## Report: Data Quality Assessment Report: Sprocket Central Pty Ltd

### Introduction

Sprocket Central Pty Ltd , a medium size bikes & cycling accessories organisation, has approached Tony Smith (Partner) in KPMG’s Lighthouse & Innovation Team. Sprocket Central Pty Ltd  is keen to learn more about KPMG’s expertise in its Analytics, Information & Modelling team. They need help with its customer and transactions data.

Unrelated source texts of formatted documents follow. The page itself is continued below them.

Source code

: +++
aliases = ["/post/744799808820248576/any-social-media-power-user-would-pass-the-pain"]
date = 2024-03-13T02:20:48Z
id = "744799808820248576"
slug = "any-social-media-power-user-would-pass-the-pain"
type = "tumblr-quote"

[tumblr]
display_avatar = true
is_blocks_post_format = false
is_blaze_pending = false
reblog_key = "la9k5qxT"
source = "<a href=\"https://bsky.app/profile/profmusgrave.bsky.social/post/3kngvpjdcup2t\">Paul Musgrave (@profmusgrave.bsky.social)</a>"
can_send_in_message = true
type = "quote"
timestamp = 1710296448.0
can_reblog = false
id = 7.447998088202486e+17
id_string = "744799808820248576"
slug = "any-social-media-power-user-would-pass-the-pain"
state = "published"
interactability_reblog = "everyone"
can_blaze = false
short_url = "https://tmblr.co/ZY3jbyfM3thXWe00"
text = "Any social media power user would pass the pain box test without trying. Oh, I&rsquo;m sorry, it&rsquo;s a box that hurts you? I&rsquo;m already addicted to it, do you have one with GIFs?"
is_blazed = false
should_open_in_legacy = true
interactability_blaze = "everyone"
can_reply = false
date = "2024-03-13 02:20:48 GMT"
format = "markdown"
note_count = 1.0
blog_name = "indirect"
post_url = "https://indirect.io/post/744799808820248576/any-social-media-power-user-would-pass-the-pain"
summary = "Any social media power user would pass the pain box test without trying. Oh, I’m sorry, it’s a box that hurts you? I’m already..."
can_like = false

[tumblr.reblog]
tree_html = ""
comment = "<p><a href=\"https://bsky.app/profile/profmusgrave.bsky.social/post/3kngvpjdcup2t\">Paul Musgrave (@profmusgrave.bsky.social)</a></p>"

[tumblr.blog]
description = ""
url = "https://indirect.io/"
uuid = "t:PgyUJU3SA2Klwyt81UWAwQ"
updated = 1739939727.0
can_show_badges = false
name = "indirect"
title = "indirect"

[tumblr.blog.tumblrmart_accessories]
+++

The organisation has a large dataset relating to its customers, but their team is unsure how to effectively analyse it to help optimise its marketing strategy.

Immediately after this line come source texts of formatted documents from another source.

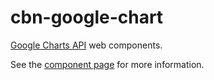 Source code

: cbn-google-chart
============

[Google Charts API](https://developers.google.com/chart/) web components.

See the [component page](https://googlewebcomponents.github.io/google-chart/components/google-chart/) for more information.
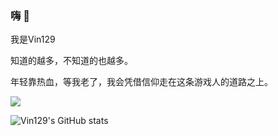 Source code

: ### 嗨 👋
我是Vin129

知道的越多，不知道的也越多。

年轻靠热血，等我老了，我会凭借信仰走在这条游戏人的道路之上。

[![](https://img.shields.io/badge/CSDN-BLOG-orange)](https://blog.csdn.net/qq_28820675)

![Vin129's GitHub stats](https://github-readme-stats.vercel.app/api?username=Vin129&theme=tokyonight&hide=stars)

<!--
**Vin129/Vin129** is a ✨ _special_ ✨ repository because its `README.md` (this file) appears on your GitHub profile.

Here are some ideas to get you started:

- 🔭 I’m currently working on ...
- 🌱 I’m currently learning ...
- 👯 I’m looking to collaborate on ...
- 🤔 I’m looking for help with ...
- 💬 Ask me about ...
- 📫 How to reach me: ...
- 😄 Pronouns: ...
- ⚡ Fun fact: ...
-->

The purpose of this assessment was to optimised the customer's datasets, so it can have better quality for analysis, and various insights can be uncovered.

### Gathering

The datasets were gathered through the file provided by the company, [here](https://cdn-assets.theforage.com/vinternship_modules/kpmg_data_analytics/KPMG_VI_New_raw_data_update_final.xlsx).
A quick visual assessment using Google Sheet revealed that the three datasets we would be working with were present in different tab, so I proceeded to download these three datasets as a CSV.

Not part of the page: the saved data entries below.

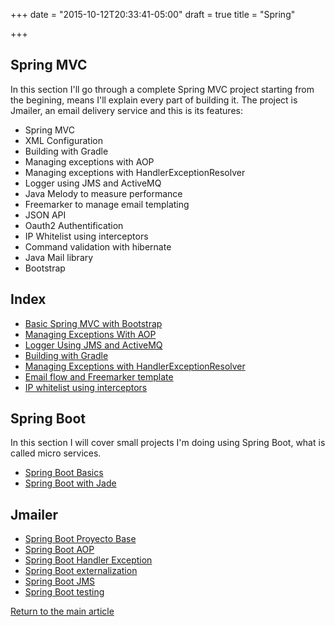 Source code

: +++
date = "2015-10-12T20:33:41-05:00"
draft = true
title = "Spring"

+++

## Spring MVC

In this section I'll go through a complete Spring MVC project starting from the begining, means I'll explain every part of building it. The project is Jmailer, an email delivery service and this is its features:

* Spring MVC
* XML Configuration
* Building with Gradle
* Managing exceptions with AOP
* Managing exceptions with HandlerExceptionResolver
* Logger using JMS and ActiveMQ
* Java Melody to measure performance
* Freemarker to manage email templating
* JSON API
* Oauth2 Authentification
* IP Whitelist using interceptors
* Command validation with hibernate
* Java Mail library
* Bootstrap

## Index

* [Basic Spring MVC with Bootstrap](/techtalk/spring_mvc)
* [Managing Exceptions With AOP](/techtalk/spring_aop)
* [Logger Using JMS and ActiveMQ](/techtalk/spring_jms_logger)
* [Building with Gradle](/techtalk/spring_gradle)
* [Managing Exceptions with HandlerExceptionResolver](/techtalk/spring_handler_exception_resolver)
* [Email flow and Freemarker template](/techtalk/spring_freemarker)
* [IP whitelist using interceptors](/techtalk/spring_interceptor)

## Spring Boot

In this section I will cover small projects I'm doing using Spring Boot, what is called micro services.

* [Spring Boot Basics](/techtalk/spring_boot)
* [Spring Boot with Jade](/techtalk/spring_boot_jade)

## Jmailer

* [Spring Boot Proyecto Base](/techtalk/spring_boot_jmailer)
* [Spring Boot AOP](/techtalk/spring_boot_aop)
* [Spring Boot Handler Exception](/techtalk/spring_boot_handler_exception)
* [Spring Boot externalization](/techtalk/spring_boot_externalization)
* [Spring Boot JMS](/techtalk/spring_boot_freemarker)
* [Spring Boot testing](/techtalk/spring_boot_testing)

[Return to the main article](/techtalk/techtalks)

I assessed the 3 datasets extracted from the provided sheet.
1. Customer Demographic
2. Customer Address
3. Transactions Data in the past 3 months


The wrangling efforts followed the iterative approach of the three steps in Data Wrangling, Gather -> Assess -> Clean. For the purpose of this exercise, the last step of Cleaning is omitted, rather recommendations to how to go about that is given.

### Assessing

Both visual and programmatic assessment was done on the three datasets. This assessment helped identify a number of Data Quality and Data Tidiness issues, which were properly documented with regards to the dataset it was identified in. The four Data Quality dimensions (such as Completeness, Consistency, Accuracy, Validity, etc) helped in identifying quality issues, which was documented accordingly.

### Identified Issues

After assessign the datasets, I identified various issues with the quality of the datasets. And for the purpose of documentation, I used a Quality and Tidiness Issues Framework. Below are the identified issues found in the datasets.

#### Quality Issues
`customer_demographic`
- last_name: missing values
- gender: Full gender sometimes (Male, Female), abbreviations other times (M, F), 
- DOB: missing values
- DOB has a string datatype
- job_title: missing values
- job_industry_category: missing values
- default: unrecognised data format
- tenure: missing values

`customer_addresses`
- missing record (3999 instead of 4000)


`transactions`
- transaction_date is a string
- online_order: missing values
- brand: missign values
- product_line: missing values
- product_class: missing values
- product_size: missing values
- standard_cost: missing values
- standard_cost: has a string datatype
- product_first_sold_date: missing values


#### Tidiness Issues
`customer_demographic`
- DOB - does not follow the lowercase naming format of other columns
- Unrealistic DOB for a customer with (1843-12-21)

`transactions`
- transaction_date format should consistent (year-month-day)
- online_order has a datatype string [with True and False values]
- [order_status, brand, product_line, product_class, product_size] all have datatype string

One table `customers` split into two `customer_demographic` and `customer_addresses`


### Recommendations

After thorough assessment of the provided datasets, I identified both quality and tidiness issues which have been properly documented. The next step is to give recommendations on how the datasets can be cleaned, so it is ready for both exploratory analysis and explanatory analysis.

#### Quality Issues:

`customer_demographic`
- The empty values in the last_name can be replace with N/A (Not Applicable).
- For consistency, the gender column needs to be reformatted to use a specific representation of gender (Male, Female, Others) or (M, F, O)
- The datatype of the DOB column should be converted to datetime
- When it is time for analysis, if the DOB column is essential, then entries without DOB should be dropped.
- The entries with empty job_title and job_industry_category should be droppoed if it would be crucial to our analysis.
- The default column should be removed, it is not clear enough as to what it represents or how it can be used.
- The entries with empty tenure should be droppoed if it would be crucial to our analysis.

`customer_addresses`
- There are 4 customers without address information. We can drop these entries.


`transactions`
- The transaction_date column datatype should be converted to a datetime
- The entries with missing online_order values should be dropped and datatype converted to boolean
- The entries with missing brand should be dropped and datatype should be converted to categorical
- The entries with missing product_line should be dropped and datatype should be converted to categorical
- The entries with missing product_class should be dropped and datatype should be converted to categorical
- The entries with missing product_size should be dropped and datatype should be converted to categorical
- The entries with missing standard_cost should be dropped, data in column should be reformatted to just the numeric value (striping the currency sign)
- The entries with missing product_first_sold_date should be dropped


#### Note
For column properties that have been identified as being crucial to our analysis and we do not want to drop entries with empty values for that column, a specified default can be set.